Because she is shaking.

Not with restrained rage. Not with cold calculation. With something fragile and unguarded and utterly terrifying in its honesty.

“You scared me,” she says, almost inaudible. “I do not know how to exist with that.”

The admission hits harder than any shout.

Kael steps closer. The bond hums, easing, welcoming the proximity like a wound finally bandaged.

“I didn’t know either,” he admits. “But running didn’t help. And staying—” He hesitates. “—staying hurts too. Just… differently.”

She laughs once, harsh and broken. “Welcome to emotion.”

He reaches for her before thinking better of it.

The instant his fingers brush her wrist, the bond flares—not violently this time, but bright and consuming. Heat rushes through both of them. Her breath catches. His heart steadies, syncing to hers with unsettling ease.

She looks down at their joined hands like she doesn’t recognize them.

“I dragged you back,” she says slowly, as if testing the words. “In front of the court.”

“I noticed.”

“They saw me lose control.”

“Good,” he says. “Maybe they’ll stop pretending you’re a statue.”

Her gaze snaps up. “They will use it against me.”

“Let them try.”

She searches his face. “You do not understand what you have become to them.”

“I understand what I am to you,” he says quietly.

Silence crashes between them.

Her fingers tighten around his. “Do not say things you cannot take back.”

“I’m not.”

The room seems to breathe with them, magic coiling and settling, responding to the fragile equilibrium they’ve found.

She exhales slowly, then does something that shocks them both.

She leans her forehead against his.

Not a kiss. Not a command. Just contact.

Her hands slide up his arms, resting there as if anchoring herself. He feels everything through the bond—her racing thoughts, her terror of dependency, her fierce, aching need to protect what she never intended to claim.

“If you ever do that again,” she whispers, “I will not be gentle.”

He huffs a weak smile. “That’s not reassuring.”

Her lips twitch despite herself. “It is a promise.”

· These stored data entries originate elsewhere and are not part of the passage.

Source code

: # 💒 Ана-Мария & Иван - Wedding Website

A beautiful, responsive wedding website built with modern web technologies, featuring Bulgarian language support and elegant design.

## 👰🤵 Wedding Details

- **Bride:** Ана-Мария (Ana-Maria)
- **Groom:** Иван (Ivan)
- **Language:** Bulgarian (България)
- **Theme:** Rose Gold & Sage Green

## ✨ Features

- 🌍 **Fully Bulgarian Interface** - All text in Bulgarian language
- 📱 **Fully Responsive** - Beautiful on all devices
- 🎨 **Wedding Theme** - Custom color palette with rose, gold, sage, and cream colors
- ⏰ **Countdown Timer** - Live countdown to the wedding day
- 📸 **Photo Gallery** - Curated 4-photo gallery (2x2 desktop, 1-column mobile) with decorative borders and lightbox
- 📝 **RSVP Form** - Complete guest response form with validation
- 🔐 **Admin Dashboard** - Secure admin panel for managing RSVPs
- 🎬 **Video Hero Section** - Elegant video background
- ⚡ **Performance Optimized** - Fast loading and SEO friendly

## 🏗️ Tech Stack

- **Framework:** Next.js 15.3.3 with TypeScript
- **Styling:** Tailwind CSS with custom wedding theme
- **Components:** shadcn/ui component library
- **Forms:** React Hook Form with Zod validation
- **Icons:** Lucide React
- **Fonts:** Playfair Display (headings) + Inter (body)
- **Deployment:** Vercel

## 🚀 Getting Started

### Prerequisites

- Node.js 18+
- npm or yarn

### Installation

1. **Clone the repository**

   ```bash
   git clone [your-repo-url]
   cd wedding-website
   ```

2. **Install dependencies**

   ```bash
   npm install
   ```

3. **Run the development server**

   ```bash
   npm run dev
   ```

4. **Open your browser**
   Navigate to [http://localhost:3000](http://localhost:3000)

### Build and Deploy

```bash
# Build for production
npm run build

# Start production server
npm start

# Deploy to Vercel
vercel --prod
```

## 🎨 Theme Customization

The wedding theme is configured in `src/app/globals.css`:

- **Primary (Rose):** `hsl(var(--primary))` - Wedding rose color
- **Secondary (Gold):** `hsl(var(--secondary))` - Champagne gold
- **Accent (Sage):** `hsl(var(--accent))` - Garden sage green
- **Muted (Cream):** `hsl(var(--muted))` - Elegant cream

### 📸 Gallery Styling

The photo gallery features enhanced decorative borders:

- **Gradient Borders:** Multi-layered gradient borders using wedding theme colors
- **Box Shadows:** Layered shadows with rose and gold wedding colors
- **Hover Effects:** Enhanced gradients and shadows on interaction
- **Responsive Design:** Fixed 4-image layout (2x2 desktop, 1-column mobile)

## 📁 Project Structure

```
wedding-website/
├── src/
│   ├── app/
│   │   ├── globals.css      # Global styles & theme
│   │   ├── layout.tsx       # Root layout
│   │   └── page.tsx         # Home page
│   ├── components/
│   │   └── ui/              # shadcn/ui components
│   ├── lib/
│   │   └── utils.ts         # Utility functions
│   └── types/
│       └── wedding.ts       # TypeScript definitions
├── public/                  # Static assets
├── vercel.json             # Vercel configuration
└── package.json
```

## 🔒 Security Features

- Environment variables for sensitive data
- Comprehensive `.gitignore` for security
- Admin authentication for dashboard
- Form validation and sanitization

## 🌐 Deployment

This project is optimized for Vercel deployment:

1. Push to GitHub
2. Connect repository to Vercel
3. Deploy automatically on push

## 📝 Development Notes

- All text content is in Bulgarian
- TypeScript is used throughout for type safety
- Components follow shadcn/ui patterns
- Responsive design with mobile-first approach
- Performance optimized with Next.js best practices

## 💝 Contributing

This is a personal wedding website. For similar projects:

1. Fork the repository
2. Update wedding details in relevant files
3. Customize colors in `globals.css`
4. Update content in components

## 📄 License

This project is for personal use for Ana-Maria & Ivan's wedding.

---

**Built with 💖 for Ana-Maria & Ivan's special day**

She pulls back just enough to meet his eyes. “You will remain here. With me. Until we understand what this bond demands.”

“And if it demands something impossible?”

Her gaze darkens. “Then we will redefine impossible.”

She guides him back to the bed, this time not as a queen issuing orders, but as someone who refuses to let go. She sits beside him, close enough that their knees touch, close enough that the bond hums contentedly between them.

Outside these walls, factions sharpen blades and whisper treason.

Inside, the queen who once ruled without feeling presses her hand to a mortal’s chest, counting his breaths as if they are her own.